Find Your Optimal Teacher: Personalized Data Synthesis via Router-Guided Multi-Teacher Distillation
Hengyuan Zhang, Shiping Yang, Xiao Liang, Chenming Shang, Yuxuan Jiang, Chaofan Tao, Jing Xiong, Hayden Kwok-Hay So, Ruobing Xie, Angel X. Chang, Ngai Wong
TL;DR
PerSyn tackles the distillation bottleneck where the strongest teacher is not always optimal for a small student. It introduces a router-guided Route-then-Generate framework that assigns each prompt to an optimal teacher based on a joint learnability-quality objective, enabling teachers to synthesize only their assigned prompts. A Bradley–Terry–style router learns per-prompt teacher preferences from pairwise comparisons, with a combined reward balancing learnability and data quality, and the final synthetic dataset is used to fine-tune the student. Empirically, PerSyn yields consistent improvements across instruction tuning and math reasoning across model families and scales, and its analysis reveals quality plays a larger role than learnability while maintaining efficiency through selective generation.
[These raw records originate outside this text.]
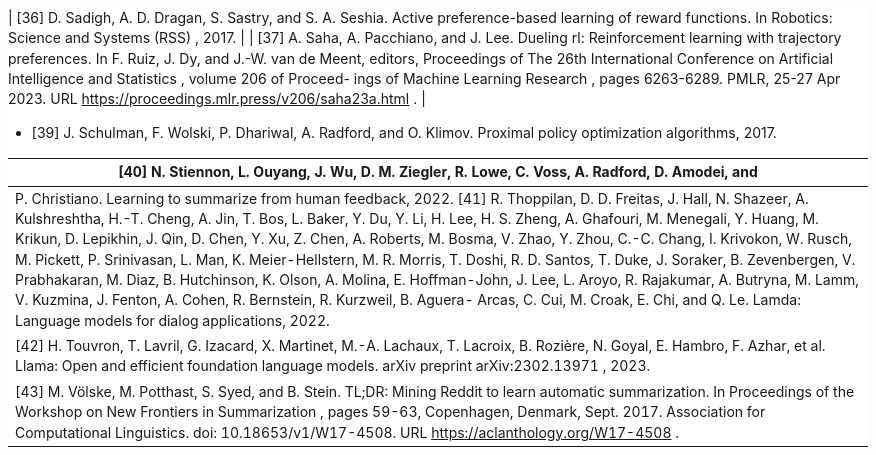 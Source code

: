 | [36] D. Sadigh, A. D. Dragan, S. Sastry, and S. A. Seshia. Active preference-based learning of reward functions. In Robotics: Science and Systems (RSS) , 2017.                                                                                                                                                                                                                                                                                                                                                                                                |
| [37] A. Saha, A. Pacchiano, and J. Lee. Dueling rl: Reinforcement learning with trajectory preferences. In F. Ruiz, J. Dy, and J.-W. van de Meent, editors, Proceedings of The 26th International Conference on Artificial Intelligence and Statistics , volume 206 of Proceed- ings of Machine Learning Research , pages 6263-6289. PMLR, 25-27 Apr 2023. URL https://proceedings.mlr.press/v206/saha23a.html .                                                                                                                                               |

- [39] J. Schulman, F. Wolski, P. Dhariwal, A. Radford, and O. Klimov. Proximal policy optimization algorithms, 2017.

| [40] N. Stiennon, L. Ouyang, J. Wu, D. M. Ziegler, R. Lowe, C. Voss, A. Radford, D. Amodei, and                                                                                                                                                                                                                                                                                                                                                                                                                                                                                                                                                                                                                                                                                                                                          |
|------------------------------------------------------------------------------------------------------------------------------------------------------------------------------------------------------------------------------------------------------------------------------------------------------------------------------------------------------------------------------------------------------------------------------------------------------------------------------------------------------------------------------------------------------------------------------------------------------------------------------------------------------------------------------------------------------------------------------------------------------------------------------------------------------------------------------------------|
| P. Christiano. Learning to summarize from human feedback, 2022. [41] R. Thoppilan, D. D. Freitas, J. Hall, N. Shazeer, A. Kulshreshtha, H.-T. Cheng, A. Jin, T. Bos, L. Baker, Y. Du, Y. Li, H. Lee, H. S. Zheng, A. Ghafouri, M. Menegali, Y. Huang, M. Krikun, D. Lepikhin, J. Qin, D. Chen, Y. Xu, Z. Chen, A. Roberts, M. Bosma, V. Zhao, Y. Zhou, C.-C. Chang, I. Krivokon, W. Rusch, M. Pickett, P. Srinivasan, L. Man, K. Meier-Hellstern, M. R. Morris, T. Doshi, R. D. Santos, T. Duke, J. Soraker, B. Zevenbergen, V. Prabhakaran, M. Diaz, B. Hutchinson, K. Olson, A. Molina, E. Hoffman-John, J. Lee, L. Aroyo, R. Rajakumar, A. Butryna, M. Lamm, V. Kuzmina, J. Fenton, A. Cohen, R. Bernstein, R. Kurzweil, B. Aguera- Arcas, C. Cui, M. Croak, E. Chi, and Q. Le. Lamda: Language models for dialog applications, 2022. |
| [42] H. Touvron, T. Lavril, G. Izacard, X. Martinet, M.-A. Lachaux, T. Lacroix, B. Rozière, N. Goyal, E. Hambro, F. Azhar, et al. Llama: Open and efficient foundation language models. arXiv preprint arXiv:2302.13971 , 2023.                                                                                                                                                                                                                                                                                                                                                                                                                                                                                                                                                                                                          |
| [43] M. Völske, M. Potthast, S. Syed, and B. Stein. TL;DR: Mining Reddit to learn automatic summarization. In Proceedings of the Workshop on New Frontiers in Summarization , pages 59-63, Copenhagen, Denmark, Sept. 2017. Association for Computational Linguistics. doi: 10.18653/v1/W17-4508. URL https://aclanthology.org/W17-4508 .                                                                                                                                                                                                                                                                                                                                                                                                                                                                                                |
These findings offer practical pathways for efficient, personalized data synthesis in scalable distillation pipelines and motivate broader exploration of per-prompt routing in downstream tasks.
Abstract
Training student models on synthetic data generated by strong teacher models is a promising way to distilling the capabilities of teachers. However, recent studies show that stronger models are not always optimal teachers, revealing a mismatch between teacher outputs and student learnability. To address this issue, we propose PerSyn (Personalized data Synthesis), a novel synthesis strategy that operates under a new ``Route then Generate'' paradigm to create data tailored to each student model, enabling it to learn more effectively. Specifically, PerSyn first assigns each prompt to its optimal teacher via a query-level router that jointly considers student learnability and teacher response quality. Each teacher then synthesizes data only for its assigned prompts, making the process more efficient than the conventional ``Generate then Select'' paradigm, where all teachers must generate parallel responses for the entire prompt set before constructing the final dataset. Extensive experiments across different model families and scales demonstrate that PerSyn consistently achieves superior or comparable performance to all baselines in instruct tuning and math reasoning settings. Further analysis verifies the effectiveness of PerSyn and offers extra insights to propel future research.